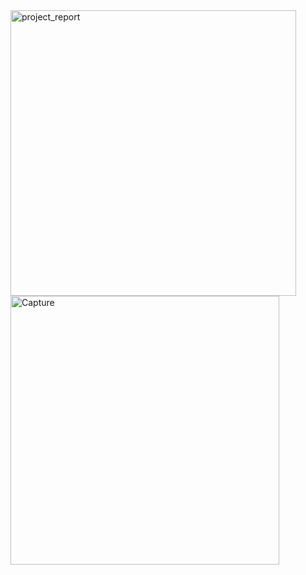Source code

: 
<img width="457" alt="project_report" src="https://github.com/user-attachments/assets/9cfc1ae4-69bd-4cb4-95c7-aea671709736">

<img width="430" alt="Capture" src="https://github.com/user-attachments/assets/81ae6aa7-0e33-418d-8515-c0740c1d78e0">
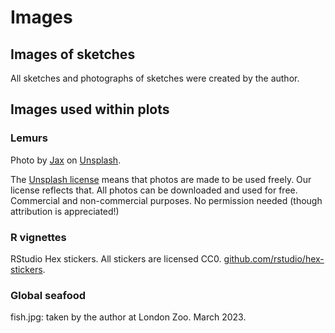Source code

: # Images

## Images of sketches

All sketches and photographs of sketches were created by the author.

## Images used within plots

### Lemurs

Photo by [Jax](https://unsplash.com/@lysrix) on [Unsplash](https://unsplash.com/photos/red-and-white-rodent-h5xrh3CNT-k).

The [Unsplash license](https://unsplash.com/license) means that photos are made to be used freely. Our license reflects that. All photos can be downloaded and used for free. Commercial and non-commercial purposes. No permission needed (though attribution is appreciated!)

### R vignettes

RStudio Hex stickers. All stickers are licensed CC0. [github.com/rstudio/hex-stickers](https://github.com/rstudio/hex-stickers).

### Global seafood

fish.jpg: taken by the author at London Zoo. March 2023. 



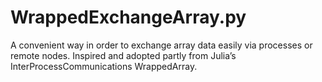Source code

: # WrappedExchangeArray.py
A convenient way in order to exchange array data easily via processes or remote nodes. Inspired and adopted partly from Julia’s InterProcessCommunications WrappedArray.
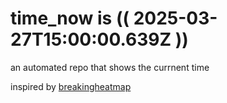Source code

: # time_now is (( 2025-03-27T15:00:00.639Z ))

an automated repo that shows the currnent time

inspired by [breakingheatmap](https://github.com/breakingheatmap/breakingheatmap)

━━━━━━━━━━━━━━━━━━━━━━━━━━━━━━

• **TASK REQUIREMENTS**: Pictures stay out; repeat all the rest of the records exactly.

• **RESPONSE TO THIS TASK**:
Source code

: 
<img width="457" alt="project_report" src="https://github.com/user-attachments/assets/9cfc1ae4-69bd-4cb4-95c7-aea671709736">

<img width="430" alt="Capture" src="https://github.com/user-attachments/assets/81ae6aa7-0e33-418d-8515-c0740c1d78e0">
Source code

: # Images

## Images of sketches

All sketches and photographs of sketches were created by the author.

## Images used within plots

### Lemurs

Photo by [Jax](https://unsplash.com/@lysrix) on [Unsplash](https://unsplash.com/photos/red-and-white-rodent-h5xrh3CNT-k).

The [Unsplash license](https://unsplash.com/license) means that photos are made to be used freely. Our license reflects that. All photos can be downloaded and used for free. Commercial and non-commercial purposes. No permission needed (though attribution is appreciated!)

### R vignettes

RStudio Hex stickers. All stickers are licensed CC0. [github.com/rstudio/hex-stickers](https://github.com/rstudio/hex-stickers).

### Global seafood

fish.jpg: taken by the author at London Zoo. March 2023. 



Source code

: # WrappedExchangeArray.py
A convenient way in order to exchange array data easily via processes or remote nodes. Inspired and adopted partly from Julia’s InterProcessCommunications WrappedArray.
Source code

: # time_now is (( 2025-03-27T15:00:00.639Z ))

an automated repo that shows the currnent time

inspired by [breakingheatmap](https://github.com/breakingheatmap/breakingheatmap)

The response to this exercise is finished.